As fibras alimentares desempenham um papel central na saúde humana, indo muito além da tradicional associação com o funcionamento intestinal. Elas são compostos não digeríveis presentes majoritariamente nos alimentos de origem vegetal e, apesar dessa característica, exercem efeitos fisiológicos profundos sobre o metabolismo, o controle glicêmico, o perfil lipídico, a saciedade, a microbiota intestinal e até mesmo mecanismos celulares relacionados à saúde do cólon.
De modo geral, as fibras podem ser classificadas como solúveis ou insolúveis, e também segundo seu grau de fermentabilidade. Essas características determinam como elas interagem com o organismo. As fibras solúveis formam géis viscosos no estômago, retardando o esvaziamento gástrico e prolongando a sensação de saciedade. Esse processo diminui a velocidade da absorção dos carboidratos, contribuindo para uma menor elevação da glicose pós-prandial e uma resposta insulínica mais moderada. Já as fibras insolúveis, como a celulose, atuam principalmente aumentando o volume e o peso das fezes, além de reterem água no intestino. Esse efeito mecânico estimula o peristaltismo e reduz o tempo de trânsito intestinal, auxiliando na prevenção de constipação.

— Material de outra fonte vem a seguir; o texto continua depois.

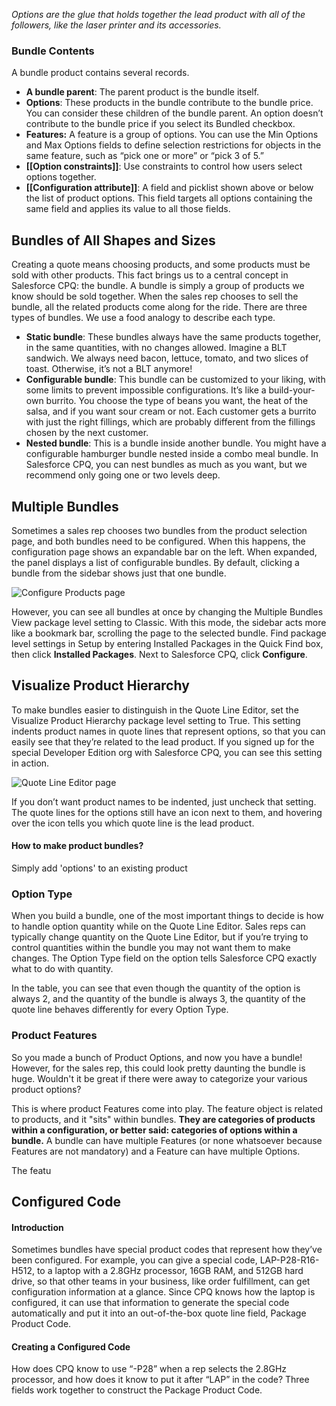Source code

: *Options are the glue that holds together the lead product with all of the followers, like the laser printer and its accessories.*

### Bundle Contents
A bundle product contains several records.

-   **A bundle parent**: The parent product is the bundle itself.
-  **Options**: These products in the bundle contribute to the bundle price. You can consider these children of the bundle parent. An option doesn’t contribute to the bundle price if you select its Bundled checkbox.
-   **Features:** A feature is a group of options. You can use the Min Options and Max Options fields to define selection restrictions for objects in the same feature, such as “pick one or more” or “pick 3 of 5.”
-   **[[Option constraints]]**: Use constraints to control how users select options together.
-   **[[Configuration attribute]]**: A field and picklist shown above or below the list of product options. This field targets all options containing the same field and applies its value to all those fields.



## Bundles of All Shapes and Sizes

Creating a quote means choosing products, and some products must be sold with other products. This fact brings us to a central concept in Salesforce CPQ: the bundle. A bundle is simply a group of products we know should be sold together. When the sales rep chooses to sell the bundle, all the related products come along for the ride. There are three types of bundles. We use a food analogy to describe each type.

-   **Static bundle**: These bundles always have the same products together, in the same quantities, with no changes allowed. Imagine a BLT sandwich. We always need bacon, lettuce, tomato, and two slices of toast. Otherwise, it’s not a BLT anymore!
-   **Configurable bundle**: This bundle can be customized to your liking, with some limits to prevent impossible configurations. It’s like a build-your-own burrito. You choose the type of beans you want, the heat of the salsa, and if you want sour cream or not. Each customer gets a burrito with just the right fillings, which are probably different from the fillings chosen by the next customer.
-   **Nested bundle**: This is a bundle inside another bundle. You might have a configurable hamburger bundle nested inside a combo meal bundle. In Salesforce CPQ, you can nest bundles as much as you want, but we recommend only going one or two levels deep.


## Multiple Bundles

Sometimes a sales rep chooses two bundles from the product selection page, and both bundles need to be configured. When this happens, the configuration page shows an expandable bar on the left. When expanded, the panel displays a list of configurable bundles. By default, clicking a bundle from the sidebar shows just that one bundle.

![Configure Products page](https://res.cloudinary.com/hy4kyit2a/f_auto,fl_lossy,q_70/learn/modules/cpq-product-configuration/control-the-configuration-experience/images/ebf61552c51596213c492d178ce664e9_cjju-7-m-3-tw-00020-ua-59857-zsb-1.png)

However, you can see all bundles at once by changing the Multiple Bundles View package level setting to Classic. With this mode, the sidebar acts more like a bookmark bar, scrolling the page to the selected bundle. Find package level settings in Setup by entering Installed Packages in the Quick Find box, then click **Installed Packages**. Next to Salesforce CPQ, click **Configure**.

## Visualize Product Hierarchy

To make bundles easier to distinguish in the Quote Line Editor, set the Visualize Product Hierarchy package level setting to True. This setting indents product names in quote lines that represent options, so that you can easily see that they’re related to the lead product. If you signed up for the special Developer Edition org with Salesforce CPQ, you can see this setting in action.

![Quote Line Editor page](https://res.cloudinary.com/hy4kyit2a/f_auto,fl_lossy,q_70/learn/modules/cpq-product-configuration/control-the-configuration-experience/images/10fd2f6ef186db0bb102e4e83f5ea115_screen-shot-2019-01-30-at-6-08-37-pm.png)

If you don’t want product names to be indented, just uncheck that setting. The quote lines for the options still have an icon next to them, and hovering over the icon tells you which quote line is the lead product.


#### How to make product bundles?
Simply add 'options' to an existing product


### Option Type

When you build a bundle, one of the most important things to decide is how to handle option quantity while on the Quote Line Editor. Sales reps can typically change quantity on the Quote Line Editor, but if you’re trying to control quantities within the bundle you may not want them to make changes. The Option Type field on the option tells Salesforce CPQ exactly what to do with quantity.

In the table, you can see that even though the quantity of the option is always 2, and the quantity of the bundle is always 3, the quantity of the quote line behaves differently for every Option Type. 

### Product Features
So you made a bunch of Product Options, and now you have a bundle! However, for the sales rep, this could look pretty daunting the bundle is huge. Wouldn't it be great if there were away to categorize your various product options? 

This is where product Features come into play. The feature object is related to products, and it "sits" within bundles. **They are categories of products within a configuration, or better said: categories of options within a bundle.** A bundle can have multiple Features (or none whatsoever because Features are not mandatory) and a Feature can have multiple Options.

The featu


## Configured Code

#### Introduction

Sometimes bundles have special product codes that represent how they’ve been configured. For example, you can give a special code, LAP-P28-R16-H512, to a laptop with a 2.8GHz processor, 16GB RAM, and 512GB hard drive, so that other teams in your business, like order fulfillment, can get configuration information at a glance. Since CPQ knows how the laptop is configured, it can use that information to generate the special code automatically and put it into an out-of-the-box quote line field, Package Product Code.

#### Creating a Configured Code

How does CPQ know to use “-P28” when a rep selects the 2.8GHz processor, and how does it know to put it after “LAP” in the code? Three fields work together to construct the Package Product Code.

Uma das contribuições mais importantes das fibras ocorre no intestino grosso, onde a microbiota fermenta parcialmente alguns tipos de fibras como inulina, frutooligossacarídeos (FOS), pectinas e beta-glucanas, produzindo ácidos graxos de cadeia curta (AGCC): acetato, propionato e butirato. Esses compostos têm efeitos amplos e altamente relevantes. O acetato é o AGCC mais abundante e circula pela corrente sanguínea através da veia porta, podendo ser utilizado como fonte de energia por tecidos como o músculo esquelético e o coração. O propionato atua principalmente no fígado, sendo utilizado em vias de gliconeogênese e também desempenhando um papel importante na redução da síntese endógena de colesterol ao inibir a enzima HMG-CoA redutase. Isso confere ao propionato um potencial efeito protetor sobre o perfil lipídico.

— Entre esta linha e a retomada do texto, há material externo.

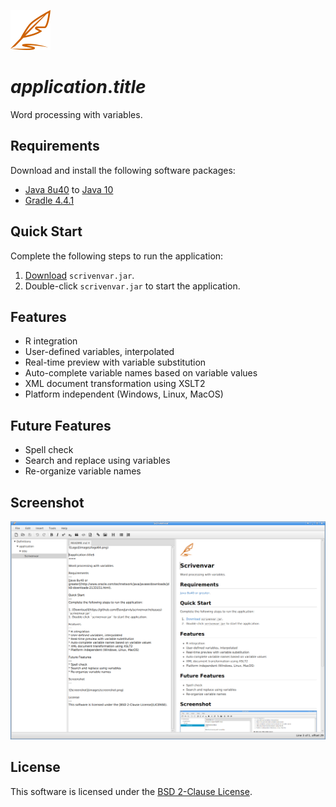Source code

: ![Logo](images/logo64.png)

$application.title$
===

Word processing with variables.

Requirements
---
Download and install the following software packages:

* [Java 8u40](http://www.oracle.com/technetwork/java/javase/downloads/jdk8-downloads-2133151.html) to [Java 10](https://www.oracle.com/technetwork/java/javase/downloads/java-archive-javase10-4425482.html)
* [Gradle 4.4.1](https://gradle.org/)

Quick Start
---
Complete the following steps to run the application:

1. [Download](https://github.com/DaveJarvis/scrivenvar/releases) `scrivenvar.jar`.
1. Double-click `scrivenvar.jar` to start the application.

Features
---
* R integration
* User-defined variables, interpolated
* Real-time preview with variable substitution
* Auto-complete variable names based on variable values
* XML document transformation using XSLT2
* Platform independent (Windows, Linux, MacOS)

Future Features
---
* Spell check
* Search and replace using variables
* Re-organize variable names

Screenshot
---

![Screenshot](images/screenshot.png)

License
---
This software is licensed under the [BSD 2-Clause License](LICENSE.md).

O butirato, por sua vez, é considerado o AGCC mais relevante para a saúde intestinal. Ele serve como principal fonte de energia para os colonócitos, células que revestem o intestino grosso e desempenha funções fundamentais, como estimular a diferenciação celular, modular processos inflamatórios e promover a apoptose de células danificadas ou displásicas. Esses mecanismos tornam o butirato um agente particularmente interessante no estudo da prevenção do câncer colorretal. Embora ainda seja difícil estabelecer relações diretas em humanos devido ao longo período de desenvolvimento desse tipo de câncer, um corpo crescente de evidências sugere que a ingestão adequada de fibras fermentáveis, aliada à produção eficaz de butirato, pode contribuir para a manutenção da integridade da mucosa colônica e para mecanismos protetores ao longo dos anos.
A fermentação das fibras também reduz o pH do intestino grosso, o que melhora a absorção de minerais como cálcio, magnésio e ferro, pois aumenta a proporção de íons livres disponíveis para absorção. Fibras específicas, como inulina e FOS, demonstram um efeito ainda mais pronunciado nesse processo, favorecendo especialmente a absorção de cálcio, algo importante para a saúde óssea e para o funcionamento de processos metabólicos dependentes desse mineral.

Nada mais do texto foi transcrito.